Una madre de cuatro niños en la provincia de Holguín, cuya dramática situación se hizo viral tras suplicar comida para sus hijos luego del paso del huracán Melissa, ha movilizado una cadena de solidaridad dentro y fuera de Cuba.
La historia fue dada a conocer por el activista Noly Blak, quien registró el testimonio de la mujer en la comunidad de Peralta, municipio de Cacocum. Tras divulgar el caso, Blak anunció el inicio de una recaudación destinada a adquirir una nueva casa para la familia y aliviar la precaria situación en la que quedaron después del desastre natural.
Según explicó la muchacha, su casa se inundó y perdió pertenencias vitales como sus camas. “Vamos a conseguirle una casa a esta madre”, expresó Blak en sus redes, donde también compartió los datos para realizar donaciones y explicó que las personas pueden optar por aparecer o no en la lista pública de contribuyentes.
En un video reciente, la joven madre agradece conmocionada el respaldo que ha comenzado a recibir. Su emoción refleja no solo la magnitud de las pérdidas sufridas, sino también el alivio ante la llegada de ayuda en un momento de extrema vulnerabilidad.
Su petición inicial —“lo único que quiero es comida para mis niños”— se ha convertido en un símbolo de las carencias que enfrentan cientos de familias en el oriente del país tras el ciclón. Entre tantos problemas, y con cuatro niños pequeños, el clamor principal es la comida, pero ni siquiera eso puede garantizar que el gobierno.

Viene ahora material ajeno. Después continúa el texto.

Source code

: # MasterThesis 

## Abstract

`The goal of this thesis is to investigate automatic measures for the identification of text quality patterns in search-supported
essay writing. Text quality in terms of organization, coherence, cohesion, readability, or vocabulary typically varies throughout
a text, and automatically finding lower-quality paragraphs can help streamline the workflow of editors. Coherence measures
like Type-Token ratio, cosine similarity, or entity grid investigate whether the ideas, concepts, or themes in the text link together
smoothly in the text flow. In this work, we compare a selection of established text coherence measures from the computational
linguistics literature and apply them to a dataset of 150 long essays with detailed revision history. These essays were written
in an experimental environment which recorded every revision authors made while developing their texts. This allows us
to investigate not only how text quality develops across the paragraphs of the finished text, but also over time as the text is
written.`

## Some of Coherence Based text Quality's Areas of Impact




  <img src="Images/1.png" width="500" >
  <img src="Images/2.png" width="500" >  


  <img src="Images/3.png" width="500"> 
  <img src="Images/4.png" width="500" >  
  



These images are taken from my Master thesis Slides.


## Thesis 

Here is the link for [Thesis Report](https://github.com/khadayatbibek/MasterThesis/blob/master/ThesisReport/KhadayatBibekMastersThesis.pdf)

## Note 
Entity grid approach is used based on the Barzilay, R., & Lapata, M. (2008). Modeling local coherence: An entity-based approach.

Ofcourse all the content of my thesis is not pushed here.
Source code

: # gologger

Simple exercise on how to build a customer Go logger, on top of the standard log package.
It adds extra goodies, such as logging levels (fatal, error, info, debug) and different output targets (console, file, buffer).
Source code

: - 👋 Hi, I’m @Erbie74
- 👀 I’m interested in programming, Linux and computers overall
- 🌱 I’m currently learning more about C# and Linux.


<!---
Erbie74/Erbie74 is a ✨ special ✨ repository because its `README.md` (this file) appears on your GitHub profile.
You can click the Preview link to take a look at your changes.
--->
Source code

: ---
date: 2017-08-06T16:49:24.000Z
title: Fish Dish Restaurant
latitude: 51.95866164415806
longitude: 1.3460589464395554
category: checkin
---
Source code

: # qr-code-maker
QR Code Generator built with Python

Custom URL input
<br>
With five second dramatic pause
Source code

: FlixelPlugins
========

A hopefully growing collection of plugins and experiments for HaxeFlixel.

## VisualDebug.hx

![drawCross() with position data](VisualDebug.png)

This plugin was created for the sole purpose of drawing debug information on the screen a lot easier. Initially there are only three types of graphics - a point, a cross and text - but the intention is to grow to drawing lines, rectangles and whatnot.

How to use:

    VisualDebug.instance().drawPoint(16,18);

El huracán Melissa provocó graves inundaciones y destrucción en provincias como Holguín, Granma, Las Tunas y Santiago de Cuba, dejando a miles de personas sin techo ni recursos. En muchos de los territorios afectados, los pobladores continúan denunciando la ausencia de una respuesta efectiva por parte de las autoridades.
Ante este contexto, iniciativas ciudadanas como la liderada por Noly Blak se han vuelto una alternativa crucial para quienes lo perdieron todo. La colecta, que sigue abierta, ha logrado unir a cubanos dentro y fuera de la isla con el objetivo común de ofrecer un futuro más seguro a la madre holguinera y a sus cuatro hijos.
Mientras continúa la recuperación tras el huracán, la historia se ha convertido en un ejemplo del poder de la solidaridad en tiempos de crisis, y de cómo, frente a la escasez y la incertidumbre, la ciudadanía busca organizarse para brindar apoyo donde el Estado no llega.